> TASK TO COMPLETE
All entries must be set down once more, precisely as given.

---------- SOURCE DATA ----------

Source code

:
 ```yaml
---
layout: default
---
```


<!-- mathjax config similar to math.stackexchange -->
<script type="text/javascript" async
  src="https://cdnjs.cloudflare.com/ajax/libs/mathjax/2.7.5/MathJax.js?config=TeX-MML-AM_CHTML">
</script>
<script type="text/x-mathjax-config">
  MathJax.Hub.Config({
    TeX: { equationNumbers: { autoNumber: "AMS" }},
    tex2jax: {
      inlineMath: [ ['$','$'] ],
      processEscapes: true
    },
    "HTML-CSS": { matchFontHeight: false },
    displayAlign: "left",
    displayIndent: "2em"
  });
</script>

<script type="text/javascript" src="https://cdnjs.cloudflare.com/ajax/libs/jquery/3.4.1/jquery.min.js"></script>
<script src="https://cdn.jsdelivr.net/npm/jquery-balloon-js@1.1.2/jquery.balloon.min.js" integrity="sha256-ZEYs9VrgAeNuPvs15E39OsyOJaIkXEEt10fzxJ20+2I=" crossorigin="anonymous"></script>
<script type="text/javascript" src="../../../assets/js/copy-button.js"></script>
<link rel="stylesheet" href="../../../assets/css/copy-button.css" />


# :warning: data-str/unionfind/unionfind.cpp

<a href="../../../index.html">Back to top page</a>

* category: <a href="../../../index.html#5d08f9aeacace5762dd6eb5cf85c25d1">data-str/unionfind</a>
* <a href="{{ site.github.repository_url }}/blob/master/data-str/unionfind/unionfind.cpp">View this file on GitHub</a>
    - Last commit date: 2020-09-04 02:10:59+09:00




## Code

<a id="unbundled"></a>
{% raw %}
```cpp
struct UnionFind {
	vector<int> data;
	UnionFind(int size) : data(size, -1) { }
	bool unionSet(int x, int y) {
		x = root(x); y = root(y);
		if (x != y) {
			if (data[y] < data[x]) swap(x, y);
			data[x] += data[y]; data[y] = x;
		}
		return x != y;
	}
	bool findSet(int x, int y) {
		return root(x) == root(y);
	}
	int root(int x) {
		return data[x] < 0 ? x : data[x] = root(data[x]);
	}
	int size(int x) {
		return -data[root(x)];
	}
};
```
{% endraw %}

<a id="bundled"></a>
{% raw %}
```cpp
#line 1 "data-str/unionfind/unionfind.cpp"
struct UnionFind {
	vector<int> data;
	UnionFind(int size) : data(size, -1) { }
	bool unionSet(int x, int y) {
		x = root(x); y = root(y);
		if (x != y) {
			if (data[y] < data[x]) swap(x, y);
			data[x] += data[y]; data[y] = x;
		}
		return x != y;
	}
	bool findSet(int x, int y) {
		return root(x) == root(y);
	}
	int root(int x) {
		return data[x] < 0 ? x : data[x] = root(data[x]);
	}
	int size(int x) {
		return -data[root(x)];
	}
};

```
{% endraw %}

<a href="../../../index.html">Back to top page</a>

----------

> WRITTEN ANSWER
Source code

:
 ```yaml
---
layout: default
---
```


<!-- mathjax config similar to math.stackexchange -->
<script type="text/javascript" async
  src="https://cdnjs.cloudflare.com/ajax/libs/mathjax/2.7.5/MathJax.js?config=TeX-MML-AM_CHTML">
</script>
<script type="text/x-mathjax-config">
  MathJax.Hub.Config({
    TeX: { equationNumbers: { autoNumber: "AMS" }},
    tex2jax: {
      inlineMath: [ ['$','$'] ],
      processEscapes: true
    },
    "HTML-CSS": { matchFontHeight: false },
    displayAlign: "left",
    displayIndent: "2em"
  });
</script>

<script type="text/javascript" src="https://cdnjs.cloudflare.com/ajax/libs/jquery/3.4.1/jquery.min.js"></script>
<script src="https://cdn.jsdelivr.net/npm/jquery-balloon-js@1.1.2/jquery.balloon.min.js" integrity="sha256-ZEYs9VrgAeNuPvs15E39OsyOJaIkXEEt10fzxJ20+2I=" crossorigin="anonymous"></script>
<script type="text/javascript" src="../../../assets/js/copy-button.js"></script>
<link rel="stylesheet" href="../../../assets/css/copy-button.css" />


# :warning: data-str/unionfind/unionfind.cpp

<a href="../../../index.html">Back to top page</a>

* category: <a href="../../../index.html#5d08f9aeacace5762dd6eb5cf85c25d1">data-str/unionfind</a>
* <a href="{{ site.github.repository_url }}/blob/master/data-str/unionfind/unionfind.cpp">View this file on GitHub</a>
    - Last commit date: 2020-09-04 02:10:59+09:00




## Code

<a id="unbundled"></a>
{% raw %}
```cpp
struct UnionFind {
	vector<int> data;
	UnionFind(int size) : data(size, -1) { }
	bool unionSet(int x, int y) {
		x = root(x); y = root(y);
		if (x != y) {
			if (data[y] < data[x]) swap(x, y);
			data[x] += data[y]; data[y] = x;
		}
		return x != y;
	}
	bool findSet(int x, int y) {
		return root(x) == root(y);
	}
	int root(int x) {
		return data[x] < 0 ? x : data[x] = root(data[x]);
	}
	int size(int x) {
		return -data[root(x)];
	}
};
```
{% endraw %}

<a id="bundled"></a>
{% raw %}
```cpp
#line 1 "data-str/unionfind/unionfind.cpp"
struct UnionFind {
	vector<int> data;
	UnionFind(int size) : data(size, -1) { }
	bool unionSet(int x, int y) {
		x = root(x); y = root(y);
		if (x != y) {
			if (data[y] < data[x]) swap(x, y);
			data[x] += data[y]; data[y] = x;
		}
		return x != y;
	}
	bool findSet(int x, int y) {
		return root(x) == root(y);
	}
	int root(int x) {
		return data[x] < 0 ? x : data[x] = root(data[x]);
	}
	int size(int x) {
		return -data[root(x)];
	}
};

```
{% endraw %}

<a href="../../../index.html">Back to top page</a>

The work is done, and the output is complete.